Pompei ed Ercolano

Pompei ed Ercolano. Le prosperose città romane nel Golfo di Napoli, Pompei ed Ercolano furono distrutte dall'eruzione del Monte. Il Vesuvio nel 79 d.C. e riscoperto sotto la cenere e la lava indurita nel Settecento. La motivazione iniziale per lo scavo era una ricerca per la scultura e il marmo architettonico. Gli scavi hanno restituito edifici pubblici e domestici ben conservati completi di decorazioni e arredi dipinti; mentre le opere d'arte venivano raccolte con entusiasmo, l'intera gamma di manufatti della vita quotidiana, dai graffiti al cibo carbonizzato, forniva prove ineguagliabili per la ricostruzione della vita quotidiana romana. I sorprendenti reperti, il legame diretto con autori antichi (l'eruzione del Vesuvio fu testimoniata da Plinio il Giovane, come descritto nel suo Lettere ), il dramma delle città antiche catastroficamente perdute e la possibilità di camminare lungo strade romane ben conservate e di entrare nelle case romane fecero scalpore nell'Europa del XVIII secolo. I visitatori del grand tour, tuttavia, non erano contenti di assistere a procedure distruttive e distruttive sui siti; incontravano una sicurezza straordinaria e gli era proibito prendere appunti o disegnare oggetti. Il conte de Caylus, Johann Wolfgang von Goethe, Horace Walpole e Johann Joachim Winckelmann hanno pubblicato denunce. Una nuova consapevolezza del potenziale degli scavi per la comprensione storica ha portato alcuni a suggerire che tutti i reperti fossero lasciati sul posto come un museo completo.
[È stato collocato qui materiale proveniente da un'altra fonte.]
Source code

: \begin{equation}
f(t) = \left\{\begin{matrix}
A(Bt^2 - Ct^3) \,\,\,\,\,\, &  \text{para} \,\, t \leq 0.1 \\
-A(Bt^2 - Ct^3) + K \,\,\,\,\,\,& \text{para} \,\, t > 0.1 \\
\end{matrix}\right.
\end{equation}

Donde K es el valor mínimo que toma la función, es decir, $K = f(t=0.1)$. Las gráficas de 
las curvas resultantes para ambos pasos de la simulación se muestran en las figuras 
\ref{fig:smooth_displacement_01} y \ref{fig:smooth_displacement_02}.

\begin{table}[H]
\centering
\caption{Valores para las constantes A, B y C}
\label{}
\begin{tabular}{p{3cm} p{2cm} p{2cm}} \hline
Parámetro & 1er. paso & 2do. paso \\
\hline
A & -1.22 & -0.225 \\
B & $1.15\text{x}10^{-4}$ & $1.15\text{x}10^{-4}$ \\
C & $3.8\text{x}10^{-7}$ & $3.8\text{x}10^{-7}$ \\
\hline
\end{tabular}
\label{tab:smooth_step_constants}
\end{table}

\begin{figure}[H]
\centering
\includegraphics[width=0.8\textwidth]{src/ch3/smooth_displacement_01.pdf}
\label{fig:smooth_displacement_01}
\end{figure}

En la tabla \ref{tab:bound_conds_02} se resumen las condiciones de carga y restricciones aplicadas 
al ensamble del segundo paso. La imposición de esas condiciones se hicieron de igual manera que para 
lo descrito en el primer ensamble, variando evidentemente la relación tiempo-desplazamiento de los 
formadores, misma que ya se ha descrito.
I ritrovamenti casuali ad Ercolano furono effettuati da Domenico Fontana nel 1594 durante la supervisione di un progetto di ingegneria, ma il sito non fu sfruttato fino al 1709. Scavi più determinati iniziarono nel 1738, quando l'ingegnere spagnolo Rocque de Alcubierre fu assegnato dal re borbonico Carlo III di Spagna (governò Napoli come Carlo VIII, 1734–1759) per cercare il marmo tagliato e le statue per il nuovo palazzo estivo del re, in costruzione vicino a Portici. Utilizzando tunnel profondi e pozzi esistenti, manufatti e pitture murali furono rimossi per il palazzo di Carlo. In risposta alle lamentele sulla gelosa segretezza che circondava lo scavo, nel 1755 Carlo fondò l'Accademia Ercolanese, i cui membri erano incaricati di pubblicare i reperti di tutti gli scavi reali in Campania. Nel 1750 l'ingegnere svizzero Karl Weber (1712-1764) fu assunto per dirigere gli scavi e presto scoprì la Villa dei Papiri, che comprendeva una biblioteca di quasi duemila rotoli di papiro carbonizzato, la maggior parte dei quali lavora sulla filosofia epicurea, e una vasta collezione di statue in bronzo. Il lavoro di Weber era sistematico quanto consentiva l'impazienza del suo datore di lavoro e anticipava i metodi archeologici moderni. Gli scavi ad Ercolano, resi difficili a causa dei gas nocivi, delle infiltrazioni d'acqua e del riempimento di lava piroclastica simile al cemento, continuarono per diversi decenni; in seguito furono favoriti gli scavi a Pompei e da allora in poi i lavori ad Ercolano continuarono a intermittenza per oltre due secoli.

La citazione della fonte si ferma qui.